Photochemical reactions are initiated when molecules absorb photons and reach excited electronic states with different chemical properties than ground states. Excited states can undergo unimolecular decomposition, bimolecular reactions, or isomerization with rate constants often orders of magnitude different from ground state. Key photochemical processes include photosynthesis, vision, photopolymerization, and atmospheric chemistry. Understanding excited state reactivity requires knowledge of potential energy surfaces and radiationless decay pathways.

Explainer

From your study of electronic transitions, you know that a molecule can absorb a photon and jump from its ground electronic state to an excited state.

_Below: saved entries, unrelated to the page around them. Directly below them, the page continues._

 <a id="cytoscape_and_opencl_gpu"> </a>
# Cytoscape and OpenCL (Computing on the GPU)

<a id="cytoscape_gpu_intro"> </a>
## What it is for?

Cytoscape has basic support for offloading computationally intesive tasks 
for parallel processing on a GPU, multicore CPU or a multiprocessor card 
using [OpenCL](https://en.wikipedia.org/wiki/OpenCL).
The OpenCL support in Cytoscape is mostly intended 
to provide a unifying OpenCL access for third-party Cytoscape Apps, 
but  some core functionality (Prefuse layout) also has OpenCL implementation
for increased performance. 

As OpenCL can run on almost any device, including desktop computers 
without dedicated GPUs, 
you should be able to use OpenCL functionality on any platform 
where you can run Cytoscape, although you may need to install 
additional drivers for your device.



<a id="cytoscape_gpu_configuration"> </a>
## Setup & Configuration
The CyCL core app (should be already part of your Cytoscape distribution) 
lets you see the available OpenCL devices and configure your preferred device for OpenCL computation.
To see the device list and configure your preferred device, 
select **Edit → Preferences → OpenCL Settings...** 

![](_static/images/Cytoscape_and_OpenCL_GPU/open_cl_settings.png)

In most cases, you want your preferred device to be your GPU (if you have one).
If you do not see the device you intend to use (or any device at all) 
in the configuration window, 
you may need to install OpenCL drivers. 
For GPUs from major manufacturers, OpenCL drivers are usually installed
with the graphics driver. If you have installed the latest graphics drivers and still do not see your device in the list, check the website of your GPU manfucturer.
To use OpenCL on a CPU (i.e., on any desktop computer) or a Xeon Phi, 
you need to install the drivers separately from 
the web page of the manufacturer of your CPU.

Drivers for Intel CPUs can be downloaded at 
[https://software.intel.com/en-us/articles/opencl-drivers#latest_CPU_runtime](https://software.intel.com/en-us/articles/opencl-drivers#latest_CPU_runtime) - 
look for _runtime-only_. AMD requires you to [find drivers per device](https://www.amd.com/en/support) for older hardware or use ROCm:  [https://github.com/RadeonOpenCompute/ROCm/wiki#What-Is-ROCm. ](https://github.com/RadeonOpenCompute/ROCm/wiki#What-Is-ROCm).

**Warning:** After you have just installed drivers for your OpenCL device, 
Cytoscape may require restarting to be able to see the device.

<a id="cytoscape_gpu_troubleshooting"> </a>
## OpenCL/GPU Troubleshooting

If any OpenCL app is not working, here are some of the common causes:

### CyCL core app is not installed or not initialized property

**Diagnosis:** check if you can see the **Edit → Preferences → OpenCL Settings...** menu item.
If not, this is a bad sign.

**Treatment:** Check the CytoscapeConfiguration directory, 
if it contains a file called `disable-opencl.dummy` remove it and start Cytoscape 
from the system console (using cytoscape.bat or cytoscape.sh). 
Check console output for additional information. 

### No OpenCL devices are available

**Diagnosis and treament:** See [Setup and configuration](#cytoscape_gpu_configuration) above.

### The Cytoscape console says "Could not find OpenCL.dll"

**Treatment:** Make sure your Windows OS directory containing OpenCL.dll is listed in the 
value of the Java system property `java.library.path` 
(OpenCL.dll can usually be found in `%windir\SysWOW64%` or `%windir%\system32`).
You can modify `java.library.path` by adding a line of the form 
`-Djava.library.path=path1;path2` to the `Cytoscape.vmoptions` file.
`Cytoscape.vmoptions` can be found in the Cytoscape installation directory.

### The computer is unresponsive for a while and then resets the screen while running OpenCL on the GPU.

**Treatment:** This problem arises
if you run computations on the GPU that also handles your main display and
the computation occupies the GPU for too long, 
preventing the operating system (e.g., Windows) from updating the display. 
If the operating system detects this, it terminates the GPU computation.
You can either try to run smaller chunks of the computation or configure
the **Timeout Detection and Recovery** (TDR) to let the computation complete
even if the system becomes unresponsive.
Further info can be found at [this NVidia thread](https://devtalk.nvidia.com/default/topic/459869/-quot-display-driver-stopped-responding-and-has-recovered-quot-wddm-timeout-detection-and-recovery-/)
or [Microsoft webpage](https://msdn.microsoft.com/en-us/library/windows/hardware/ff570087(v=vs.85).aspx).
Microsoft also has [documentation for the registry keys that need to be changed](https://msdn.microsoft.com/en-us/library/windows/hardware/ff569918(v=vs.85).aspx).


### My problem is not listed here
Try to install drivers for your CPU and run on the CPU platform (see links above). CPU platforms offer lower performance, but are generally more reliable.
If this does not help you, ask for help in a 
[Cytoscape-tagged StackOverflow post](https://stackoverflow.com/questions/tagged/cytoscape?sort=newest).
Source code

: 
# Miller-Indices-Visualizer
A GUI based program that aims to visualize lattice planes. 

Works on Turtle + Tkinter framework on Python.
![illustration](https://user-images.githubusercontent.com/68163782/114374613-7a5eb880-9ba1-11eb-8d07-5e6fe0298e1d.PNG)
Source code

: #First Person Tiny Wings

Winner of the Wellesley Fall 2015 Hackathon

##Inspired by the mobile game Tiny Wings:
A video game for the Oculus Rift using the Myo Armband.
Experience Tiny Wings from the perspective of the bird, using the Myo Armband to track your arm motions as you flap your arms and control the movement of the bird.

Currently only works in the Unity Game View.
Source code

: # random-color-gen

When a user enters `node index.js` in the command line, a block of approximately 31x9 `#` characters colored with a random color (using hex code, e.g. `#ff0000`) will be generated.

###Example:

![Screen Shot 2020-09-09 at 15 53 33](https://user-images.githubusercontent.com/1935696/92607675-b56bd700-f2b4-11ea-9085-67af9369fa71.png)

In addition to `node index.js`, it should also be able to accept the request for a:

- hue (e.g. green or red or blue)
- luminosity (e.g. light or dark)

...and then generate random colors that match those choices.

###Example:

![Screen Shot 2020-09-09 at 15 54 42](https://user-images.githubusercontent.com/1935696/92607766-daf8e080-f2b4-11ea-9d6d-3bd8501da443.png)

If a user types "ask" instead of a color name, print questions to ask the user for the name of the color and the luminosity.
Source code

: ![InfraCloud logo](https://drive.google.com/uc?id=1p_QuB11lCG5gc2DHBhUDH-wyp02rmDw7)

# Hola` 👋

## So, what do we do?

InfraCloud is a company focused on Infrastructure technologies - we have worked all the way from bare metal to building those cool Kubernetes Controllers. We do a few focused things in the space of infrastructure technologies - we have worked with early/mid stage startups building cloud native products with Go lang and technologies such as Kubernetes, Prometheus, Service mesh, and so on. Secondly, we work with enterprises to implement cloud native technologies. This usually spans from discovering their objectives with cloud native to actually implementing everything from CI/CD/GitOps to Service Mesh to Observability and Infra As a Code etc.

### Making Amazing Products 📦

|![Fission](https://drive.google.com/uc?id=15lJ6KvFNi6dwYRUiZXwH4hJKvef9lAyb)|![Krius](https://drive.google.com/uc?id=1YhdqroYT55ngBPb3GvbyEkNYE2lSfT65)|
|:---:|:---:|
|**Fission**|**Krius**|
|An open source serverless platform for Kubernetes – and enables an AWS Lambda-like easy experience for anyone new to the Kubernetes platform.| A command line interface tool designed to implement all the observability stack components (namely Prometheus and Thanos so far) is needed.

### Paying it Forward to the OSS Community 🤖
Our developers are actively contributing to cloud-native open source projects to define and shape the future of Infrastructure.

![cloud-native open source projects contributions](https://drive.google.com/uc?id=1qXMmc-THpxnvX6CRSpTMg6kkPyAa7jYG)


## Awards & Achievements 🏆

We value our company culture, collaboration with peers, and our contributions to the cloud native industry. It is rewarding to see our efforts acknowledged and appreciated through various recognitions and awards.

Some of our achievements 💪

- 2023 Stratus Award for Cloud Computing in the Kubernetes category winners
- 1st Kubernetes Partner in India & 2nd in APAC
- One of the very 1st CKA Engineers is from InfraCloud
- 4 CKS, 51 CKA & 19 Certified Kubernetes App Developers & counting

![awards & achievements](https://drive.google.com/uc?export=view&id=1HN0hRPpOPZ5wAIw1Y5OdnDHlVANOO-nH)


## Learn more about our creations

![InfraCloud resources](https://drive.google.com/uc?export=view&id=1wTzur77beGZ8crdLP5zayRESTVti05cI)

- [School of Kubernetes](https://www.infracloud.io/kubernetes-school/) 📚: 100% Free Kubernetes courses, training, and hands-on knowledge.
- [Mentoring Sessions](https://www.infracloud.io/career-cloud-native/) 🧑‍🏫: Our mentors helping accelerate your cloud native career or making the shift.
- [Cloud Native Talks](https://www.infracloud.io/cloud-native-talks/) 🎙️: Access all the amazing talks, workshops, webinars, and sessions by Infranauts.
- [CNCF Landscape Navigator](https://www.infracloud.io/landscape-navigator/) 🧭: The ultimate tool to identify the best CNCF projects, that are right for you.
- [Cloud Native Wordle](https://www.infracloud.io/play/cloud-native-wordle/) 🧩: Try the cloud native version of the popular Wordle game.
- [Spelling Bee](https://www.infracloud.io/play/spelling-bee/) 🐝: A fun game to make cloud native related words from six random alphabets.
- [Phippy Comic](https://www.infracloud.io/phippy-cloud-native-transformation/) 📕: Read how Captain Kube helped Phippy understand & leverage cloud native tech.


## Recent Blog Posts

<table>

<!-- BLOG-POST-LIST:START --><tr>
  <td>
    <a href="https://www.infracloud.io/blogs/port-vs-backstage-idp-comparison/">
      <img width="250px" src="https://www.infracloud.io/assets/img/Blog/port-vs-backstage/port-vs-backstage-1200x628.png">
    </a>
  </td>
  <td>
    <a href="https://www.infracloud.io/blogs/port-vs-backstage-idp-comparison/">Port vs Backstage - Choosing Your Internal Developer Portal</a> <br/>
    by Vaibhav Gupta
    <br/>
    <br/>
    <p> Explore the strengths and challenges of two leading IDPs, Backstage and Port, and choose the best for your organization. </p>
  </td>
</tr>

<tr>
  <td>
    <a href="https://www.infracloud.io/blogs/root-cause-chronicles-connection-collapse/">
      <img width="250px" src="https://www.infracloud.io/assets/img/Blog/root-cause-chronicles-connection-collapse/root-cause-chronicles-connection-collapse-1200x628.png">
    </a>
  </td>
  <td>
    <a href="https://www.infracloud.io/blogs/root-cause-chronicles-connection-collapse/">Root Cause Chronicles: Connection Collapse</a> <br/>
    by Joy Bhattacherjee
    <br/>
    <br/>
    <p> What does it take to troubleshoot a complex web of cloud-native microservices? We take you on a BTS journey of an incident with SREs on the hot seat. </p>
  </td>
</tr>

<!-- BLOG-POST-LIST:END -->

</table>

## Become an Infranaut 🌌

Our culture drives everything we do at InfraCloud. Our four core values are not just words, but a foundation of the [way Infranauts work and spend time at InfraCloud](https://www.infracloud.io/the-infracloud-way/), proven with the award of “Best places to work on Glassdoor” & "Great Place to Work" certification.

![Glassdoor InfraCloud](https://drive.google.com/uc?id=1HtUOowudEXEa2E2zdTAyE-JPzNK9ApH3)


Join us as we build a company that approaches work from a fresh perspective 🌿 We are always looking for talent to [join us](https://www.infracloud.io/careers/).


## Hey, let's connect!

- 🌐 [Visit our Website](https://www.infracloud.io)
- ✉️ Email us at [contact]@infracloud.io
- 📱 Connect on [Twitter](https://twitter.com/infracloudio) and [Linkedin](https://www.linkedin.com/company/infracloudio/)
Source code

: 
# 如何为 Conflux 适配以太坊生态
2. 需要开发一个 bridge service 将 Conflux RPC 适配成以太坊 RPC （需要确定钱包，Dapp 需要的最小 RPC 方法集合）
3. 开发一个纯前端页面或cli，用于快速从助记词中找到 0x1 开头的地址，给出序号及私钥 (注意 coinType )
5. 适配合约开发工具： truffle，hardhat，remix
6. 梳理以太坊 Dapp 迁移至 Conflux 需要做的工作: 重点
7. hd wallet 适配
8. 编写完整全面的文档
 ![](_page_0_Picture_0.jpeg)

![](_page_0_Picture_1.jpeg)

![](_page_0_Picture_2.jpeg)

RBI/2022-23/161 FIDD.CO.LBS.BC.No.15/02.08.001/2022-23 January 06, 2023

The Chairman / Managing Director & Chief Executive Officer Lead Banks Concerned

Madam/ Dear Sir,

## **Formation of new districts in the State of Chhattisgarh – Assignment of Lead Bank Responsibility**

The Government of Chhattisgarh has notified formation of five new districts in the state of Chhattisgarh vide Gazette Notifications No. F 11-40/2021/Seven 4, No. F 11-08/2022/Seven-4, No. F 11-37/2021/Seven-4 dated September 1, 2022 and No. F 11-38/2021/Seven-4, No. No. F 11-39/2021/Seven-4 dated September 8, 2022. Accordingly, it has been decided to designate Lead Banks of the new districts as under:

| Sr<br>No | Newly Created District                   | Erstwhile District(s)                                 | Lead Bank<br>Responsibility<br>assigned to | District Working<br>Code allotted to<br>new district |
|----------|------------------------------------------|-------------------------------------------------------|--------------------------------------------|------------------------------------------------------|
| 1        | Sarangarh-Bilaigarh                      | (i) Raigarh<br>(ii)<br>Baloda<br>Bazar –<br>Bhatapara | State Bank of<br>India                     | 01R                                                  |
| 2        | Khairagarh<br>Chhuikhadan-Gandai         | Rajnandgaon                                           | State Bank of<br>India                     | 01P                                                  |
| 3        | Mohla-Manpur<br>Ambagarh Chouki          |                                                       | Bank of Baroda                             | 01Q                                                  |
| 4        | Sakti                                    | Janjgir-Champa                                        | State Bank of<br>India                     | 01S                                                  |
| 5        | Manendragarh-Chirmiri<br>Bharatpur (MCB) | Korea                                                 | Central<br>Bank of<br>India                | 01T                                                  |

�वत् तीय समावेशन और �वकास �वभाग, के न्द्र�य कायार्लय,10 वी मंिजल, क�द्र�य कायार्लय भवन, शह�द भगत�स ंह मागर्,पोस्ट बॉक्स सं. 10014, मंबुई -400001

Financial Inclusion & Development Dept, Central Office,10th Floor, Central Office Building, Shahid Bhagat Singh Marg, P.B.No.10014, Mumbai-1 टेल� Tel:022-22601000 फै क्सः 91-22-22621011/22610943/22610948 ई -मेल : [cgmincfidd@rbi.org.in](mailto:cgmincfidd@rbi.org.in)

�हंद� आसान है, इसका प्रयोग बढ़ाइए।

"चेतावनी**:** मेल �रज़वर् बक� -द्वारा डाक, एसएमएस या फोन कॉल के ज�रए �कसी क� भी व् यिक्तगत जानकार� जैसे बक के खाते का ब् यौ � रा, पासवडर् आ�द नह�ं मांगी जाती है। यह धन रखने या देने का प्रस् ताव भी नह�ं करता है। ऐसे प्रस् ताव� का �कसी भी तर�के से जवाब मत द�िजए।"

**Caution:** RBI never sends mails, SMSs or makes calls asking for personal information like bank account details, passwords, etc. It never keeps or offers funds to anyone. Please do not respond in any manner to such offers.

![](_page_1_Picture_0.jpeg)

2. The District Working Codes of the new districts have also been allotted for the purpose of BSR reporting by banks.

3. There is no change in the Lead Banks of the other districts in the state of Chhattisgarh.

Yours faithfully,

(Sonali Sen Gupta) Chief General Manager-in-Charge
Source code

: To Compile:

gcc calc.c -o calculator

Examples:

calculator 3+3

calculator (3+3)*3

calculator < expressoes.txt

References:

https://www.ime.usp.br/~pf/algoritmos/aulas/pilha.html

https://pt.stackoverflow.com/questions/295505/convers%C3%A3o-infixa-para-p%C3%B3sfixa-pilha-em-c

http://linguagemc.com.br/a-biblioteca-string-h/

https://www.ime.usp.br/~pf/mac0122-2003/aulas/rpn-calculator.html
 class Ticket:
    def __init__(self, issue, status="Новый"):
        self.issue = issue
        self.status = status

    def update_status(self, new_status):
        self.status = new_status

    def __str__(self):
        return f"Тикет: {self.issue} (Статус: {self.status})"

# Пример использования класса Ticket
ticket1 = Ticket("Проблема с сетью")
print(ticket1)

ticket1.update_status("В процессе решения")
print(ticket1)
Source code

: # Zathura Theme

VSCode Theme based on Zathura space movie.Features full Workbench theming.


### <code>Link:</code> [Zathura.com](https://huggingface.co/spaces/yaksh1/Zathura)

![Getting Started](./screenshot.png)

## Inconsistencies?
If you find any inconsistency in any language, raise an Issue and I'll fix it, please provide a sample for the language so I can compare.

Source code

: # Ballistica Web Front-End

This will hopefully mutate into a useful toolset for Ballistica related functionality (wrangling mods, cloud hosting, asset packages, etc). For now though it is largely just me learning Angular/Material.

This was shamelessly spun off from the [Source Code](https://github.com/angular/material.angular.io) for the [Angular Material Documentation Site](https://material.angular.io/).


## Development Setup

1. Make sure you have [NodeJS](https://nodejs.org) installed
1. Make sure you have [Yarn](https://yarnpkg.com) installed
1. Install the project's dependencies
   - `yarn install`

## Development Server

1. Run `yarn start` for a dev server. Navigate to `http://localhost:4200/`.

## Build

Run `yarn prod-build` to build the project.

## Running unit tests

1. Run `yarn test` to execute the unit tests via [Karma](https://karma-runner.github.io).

In photochemistry, the key insight is that this excited molecule is effectively a *different chemical species* — it has a different electron configuration, different bond strengths, and different reactivity. A molecule that is perfectly stable in its ground state may spontaneously break apart, rearrange, or react with neighbors once it absorbs a photon. This is why photochemistry opens reaction pathways that thermal chemistry cannot access.

The fate of an excited molecule is governed by a competition between several processes. Radiative decay returns the molecule to the ground state by emitting a photon (fluorescence from singlet states, phosphorescence from triplet states). Internal conversion and intersystem crossing are radiationless transitions that dissipate electronic energy as heat or transfer the molecule between singlet and triplet manifolds. Photochemical reaction occurs when the excited state follows a pathway on its potential energy surface that leads to bond breaking, bond formation, or isomerization before the molecule can relax back down. The Jablonski diagram organizes all of these competing pathways and their typical timescales — fluorescence happens in nanoseconds, phosphorescence in milliseconds to seconds, and photochemical reactions can occur on femtosecond to microsecond timescales depending on the barrier heights involved.

Two foundational laws frame all photochemistry. The Grotthuss-Draper law states that only absorbed light can cause a chemical change — photons that pass through or scatter off a sample do nothing. The Stark-Einstein law (the law of photochemical equivalence) states that each molecule that undergoes a photochemical primary process absorbs exactly one photon. The quantum yield then measures efficiency: it is the number of molecules that undergo a particular process divided by the number of photons absorbed. Quantum yields can exceed 1.0 for chain reactions (where one photon-initiated radical triggers many subsequent thermal reactions) but the primary photochemical step itself consumes exactly one photon per molecule.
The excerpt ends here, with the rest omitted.